The Supreme Court has framed a Victim Protection Plan for survivors of trafficking meant for commercial and sexual exploitation. A two-judge bench observed that the absence of a dedicated law to protect and rehabilitate such victims left a gap that seriously harmed their fundamental rights. The court said it had no choice but to issue detailed directions, and these directions will stay in force until Parliament passes a proper law on the subject.
The bench stressed that the plan must place the victim at the centre and treat survivors not as passive sufferers but as people who need support to rebuild their lives. It noted that every person has dignity simply because they are human, and that trafficking attacks this dignity directly by treating people as objects to be bought and sold. The court also pointed out that poverty and lack of an independent livelihood make people easy targets, and that such deprivation can strip away a person's dignity entirely.

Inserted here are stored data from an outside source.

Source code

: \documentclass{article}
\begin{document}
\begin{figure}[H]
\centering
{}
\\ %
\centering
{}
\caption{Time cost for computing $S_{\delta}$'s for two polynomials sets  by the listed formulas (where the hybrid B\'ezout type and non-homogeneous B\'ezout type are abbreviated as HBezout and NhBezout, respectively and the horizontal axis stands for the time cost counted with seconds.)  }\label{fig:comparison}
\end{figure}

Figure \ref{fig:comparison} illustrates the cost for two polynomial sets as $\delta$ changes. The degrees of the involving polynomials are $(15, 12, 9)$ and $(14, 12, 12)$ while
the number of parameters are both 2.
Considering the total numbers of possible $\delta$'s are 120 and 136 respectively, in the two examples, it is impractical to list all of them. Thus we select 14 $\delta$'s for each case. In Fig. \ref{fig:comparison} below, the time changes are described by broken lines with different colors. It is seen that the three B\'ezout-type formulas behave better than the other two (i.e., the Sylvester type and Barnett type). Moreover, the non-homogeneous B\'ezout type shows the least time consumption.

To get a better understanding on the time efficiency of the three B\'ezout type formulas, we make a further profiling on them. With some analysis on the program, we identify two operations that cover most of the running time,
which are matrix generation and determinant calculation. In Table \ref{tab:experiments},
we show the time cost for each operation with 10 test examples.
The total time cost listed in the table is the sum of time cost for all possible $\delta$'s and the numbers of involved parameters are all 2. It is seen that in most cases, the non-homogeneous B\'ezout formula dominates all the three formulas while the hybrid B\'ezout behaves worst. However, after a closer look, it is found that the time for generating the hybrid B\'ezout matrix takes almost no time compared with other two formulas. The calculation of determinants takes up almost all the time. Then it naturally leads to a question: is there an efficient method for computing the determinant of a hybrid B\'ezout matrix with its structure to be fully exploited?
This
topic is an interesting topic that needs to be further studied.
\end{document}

The case has a long history. It began with a 2004 petition by a Hyderabad-based anti-trafficking organisation, which argued that survivors of sexual exploitation were often treated as criminals rather than as victims, and that the lack of a comprehensive protection plan made rescue and rehabilitation efforts weak. In December 2015, the court closed the petition after the government said it would set up an Organised Crime Investigation Agency and an inter-ministerial committee to draft an anti-trafficking law.
Those promises were not kept. Draft Bills were prepared in 2016, 2017, 2018 and 2021, but none became law. A 2018 Bill was passed by the Lok Sabha but lapsed when the 16th Lok Sabha was dissolved. The plan for a new investigation agency was dropped, and in 2019 the National Investigation Agency was instead given powers to investigate trafficking offences. The petitioner organisation returned to the court in 2022, saying the earlier commitments had not been met.

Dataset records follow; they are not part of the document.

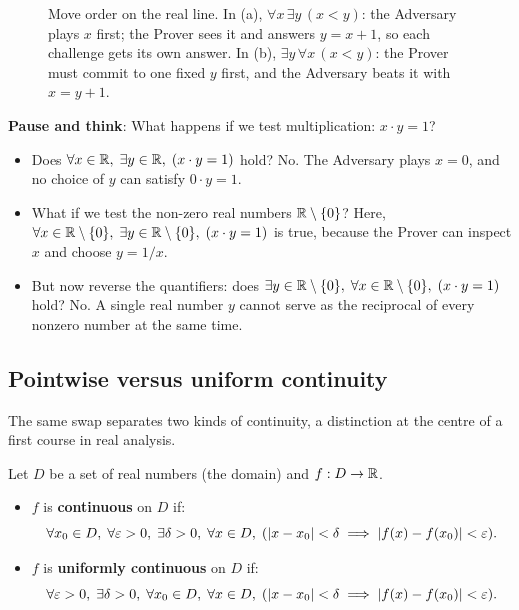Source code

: \begin{figure}[htbp]
\caption{Move order on the real line. In (a), $\forall x \, \exists y \, (x < y)$: the Adversary plays $x$ first; the Prover sees it and answers $y = x+1$, so each challenge gets its own answer. In (b), $\exists y \, \forall x \, (x < y)$: the Prover must commit to one fixed $y$ first, and the Adversary beats it with $x = y+1$.}
\label{fig:qo-real-line}
\end{figure}

\begin{recoverybox}
\textbf{Pause and think}: What happens if we test multiplication: $x \cdot y = 1$?
\begin{itemize}
  \item Does $\forall x \in \mathbb{R}, \; \exists y \in \mathbb{R}, \; (x \cdot y = 1)$ hold? No. The Adversary plays $x = 0$, and no choice of $y$ can satisfy $0 \cdot y = 1$.
  \item What if we test the non-zero real numbers $\mathbb{R} \setminus \{0\}$? Here, $\forall x \in \mathbb{R} \setminus \{0\}, \; \exists y \in \mathbb{R} \setminus \{0\}, \; (x \cdot y = 1)$ is true, because the Prover can inspect $x$ and choose $y = 1/x$.
  \item But now reverse the quantifiers: does $\exists y \in \mathbb{R} \setminus \{0\}, \; \forall x \in \mathbb{R} \setminus \{0\}, \; (x \cdot y = 1)$ hold? No. A single real number $y$ cannot serve as the reciprocal of every nonzero number at the same time.
\end{itemize}
\end{recoverybox}

\subsection{Pointwise versus uniform continuity}

The same swap separates two kinds of continuity, a distinction at the centre of a first course in real analysis.

\begin{definition}
Let $D$ be a set of real numbers (the domain) and $f: D \to \mathbb{R}$.
\begin{itemize}
\item $f$ is \textbf{continuous} on $D$ if:
\[
\forall x_0 \in D, \; \forall \varepsilon > 0, \; \exists \delta > 0, \; \forall x \in D, \; (|x - x_0| < \delta \implies |f(x) - f(x_0)| < \varepsilon).
\]
\item $f$ is \textbf{uniformly continuous} on $D$ if:
\[
\forall \varepsilon > 0, \; \exists \delta > 0, \; \forall x_0 \in D, \; \forall x \in D, \; (|x - x_0| < \delta \implies |f(x) - f(x_0)| < \varepsilon).
\]
\end{itemize}
\end{definition}

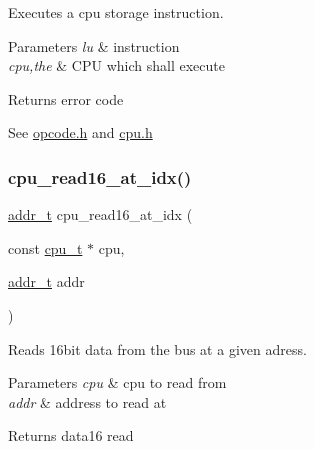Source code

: Executes a cpu storage instruction. 


\begin{DoxyParams}{Parameters}
{\em lu} & instruction \\
\hline
{\em cpu,the} & C\+PU which shall execute \\
\hline
\end{DoxyParams}
\begin{DoxyReturn}{Returns}
error code
\end{DoxyReturn}
See \hyperlink{opcode_8h}{opcode.\+h} and \hyperlink{cpu_8h}{cpu.\+h} \mbox{\label{cpu-storage_8h_aa4dd23db2c717ae059d9daff6051501b}} 
\subsubsection{\texorpdfstring{cpu\+\_\+read16\+\_\+at\+\_\+idx()}{cpu\_read16\_at\_idx()}}
{\footnotesize\ttfamily \hyperlink{memory_8h_a8a6444037e4d5cc2bf8ba22a9d9e33ca}{addr\+\_\+t} cpu\+\_\+read16\+\_\+at\+\_\+idx (\begin{DoxyParamCaption}\item[{const \hyperlink{structcpu__t}{cpu\+\_\+t} $\ast$}]{cpu,  }\item[{\hyperlink{memory_8h_a8a6444037e4d5cc2bf8ba22a9d9e33ca}{addr\+\_\+t}}]{addr }\end{DoxyParamCaption})}



Reads 16bit data from the bus at a given adress. 


\begin{DoxyParams}{Parameters}
{\em cpu} & cpu to read from \\
\hline
{\em addr} & address to read at\\
\hline
\end{DoxyParams}
\begin{DoxyReturn}{Returns}
data16 read 
\end{DoxyReturn}
\mbox{\label{cpu-storage_8h_a344ca7bbdfd21880efbf1fa20c5750b9}} 
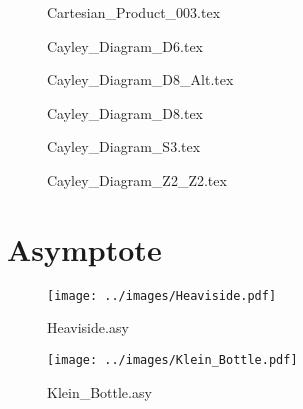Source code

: \documentclass{article}
\begin{document}
        \begin{figure}[H]
            \centering
            
            \caption{Cartesian\_Product\_003.tex}
        \end{figure}
        \begin{figure}[H]
            \centering
            
            \caption{Cayley\_Diagram\_D6.tex}
        \end{figure}
        \begin{figure}[H]
            \centering
            
            \caption{Cayley\_Diagram\_D8\_Alt.tex}
        \end{figure}
        \begin{figure}[H]
            \centering
            
            \caption{Cayley\_Diagram\_D8.tex}
        \end{figure}
        \begin{figure}[H]
            \centering
            
            \caption{Cayley\_Diagram\_S3.tex}
        \end{figure}
        \begin{figure}[H]
            \centering
            
            \caption{Cayley\_Diagram\_Z2\_Z2.tex}
        \end{figure}
    \section{Asymptote}
        \begin{figure}[H]
            \centering
            \texttt{[image: ../images/Heaviside.pdf]}
            \caption{Heaviside.asy}
        \end{figure}
        \begin{figure}[H]
            \centering
            \texttt{[image: ../images/Klein\_Bottle.pdf]}
            \caption{Klein\_Bottle.asy}
        \end{figure}
\end{document}
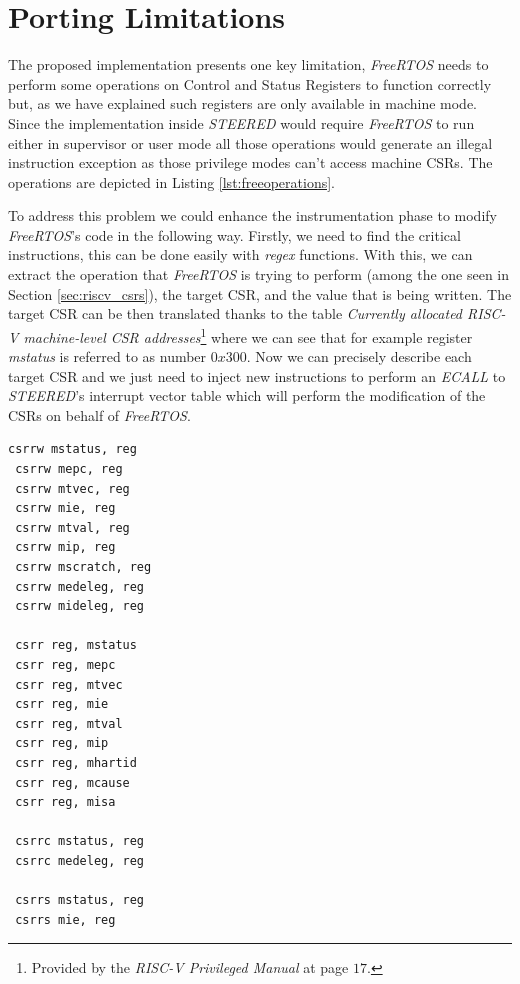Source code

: \section{Porting Limitations}
\label{sec:rtos_limitations}

The proposed implementation presents one key limitation, \textit{FreeRTOS} needs
to perform some operations on Control and Status Registers to function correctly
but, as we have explained such registers are only available in machine mode. Since
the implementation inside \textit{STEERED} would require \textit{FreeRTOS} to run
either in supervisor or user mode all those operations would generate an illegal
instruction exception as those privilege modes can't access machine CSRs. The
operations are depicted in Listing \ref{lst:freeoperations}.

To address this problem we could enhance the instrumentation phase to modify
\textit{FreeRTOS}'s code in the following way. Firstly, we need to find the critical
instructions, this can be done easily with \textit{regex} functions. With this, we
can extract the operation that \textit{FreeRTOS} is trying to perform (among the
one seen in Section \ref{sec:riscv_csrs}), the target CSR, and the value that is
being written. The target CSR can be then translated thanks to the table \textit{Currently
allocated RISC-V machine-level CSR addresses}\footnote{Provided by the \textit{RISC-V
Privileged Manual}\cite{riscv} at page $17$.} where we can see that for example register
\textit{mstatus} is referred to as number $0x300$. Now we can precisely describe
each target CSR and we just need to inject new instructions to perform an \textit{ECALL}
to \textit{STEERED}'s interrupt vector table which will perform the modification
of the CSRs on behalf of \textit{FreeRTOS}. \\ \begin{lstlisting}[style=Assembly, caption = \textit{FreeRTOS} operations on Control and Status Registers, label={lst:freeoperations}]
 csrrw mstatus, reg
 csrrw mepc, reg
 csrrw mtvec, reg
 csrrw mie, reg
 csrrw mtval, reg
 csrrw mip, reg
 csrrw mscratch, reg
 csrrw medeleg, reg
 csrrw mideleg, reg

 csrr reg, mstatus
 csrr reg, mepc
 csrr reg, mtvec
 csrr reg, mie
 csrr reg, mtval
 csrr reg, mip
 csrr reg, mhartid
 csrr reg, mcause
 csrr reg, misa

 csrrc mstatus, reg
 csrrc medeleg, reg

 csrrs mstatus, reg
 csrrs mie, reg
\end{lstlisting}

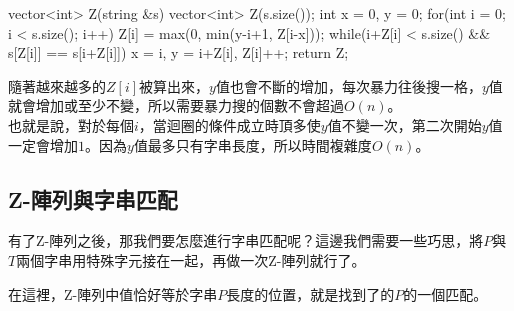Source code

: \begin{C++}
vector<int> Z(string &s){
    vector<int> Z(s.size());
    int x = 0, y = 0;
    for(int i = 0; i < s.size(); i++){
        Z[i] = max(0, min(y-i+1, Z[i-x]));
        while(i+Z[i] < s.size() && s[Z[i]] == s[i+Z[i]])
            x = i, y = i+Z[i], Z[i]++;
    }
    return Z;
}
\end{C++}

隨著越來越多的$Z[i]$被算出來，$y$值也會不斷的增加，每次暴力往後搜一格，$y$值就會增加或至少不變，所以需要暴力搜的個數不會超過$O(n)$。\\

也就是說，對於每個$i$，當迴圈的條件成立時頂多使$y$值不變一次，第二次開始$y$值一定會增加$1$。因為$y$值最多只有字串長度，所以時間複雜度$O(n)$。

\subsection{Z-陣列與字串匹配}

有了Z-陣列之後，那我們要怎麼進行字串匹配呢？這邊我們需要一些巧思，將$P$與$T$兩個字串用特殊字元接在一起，再做一次Z-陣列就行了。

\begin{center}
\end{center}

在這裡，Z-陣列中值恰好等於字串$P$長度的位置，就是找到了的$P$的一個匹配。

On rehabilitation, the court held that survivors of trafficking for sexual exploitation have a constitutional right to be rehabilitated, flowing from Article 21 (right to life with dignity) and Article 23 (which prohibits trafficking in human beings and forced labour). Drawing on earlier rulings on bonded labour, the bench said there was no reason in law to give rehabilitation rights to freed bonded labourers but deny them to trafficking survivors, since both are victims of exploitative structures protected by Article 23.
Key Points to Remember
- The Supreme Court framed a Victim Protection Plan for survivors of trafficking for commercial and sexual exploitation
- The directions will stay in force until Parliament enacts a law on protection and rehabilitation of such victims
- The court held that victims have a constitutional right to rehabilitation flowing from Article 21 and Article 23
- Article 23 prohibits trafficking in human beings, begar and other forms of forced labour
- The case began with a 2004 petition; draft Bills in 2016, 2017, 2018 and 2021 never became law
- The court linked its reasoning to earlier judgments on rehabilitation of bonded labourers
Exam Relevance
Important for polity and current affairs as it covers Articles 21 and 23, judicial directions filling a legislative gap, and rehabilitation as a fundamental right.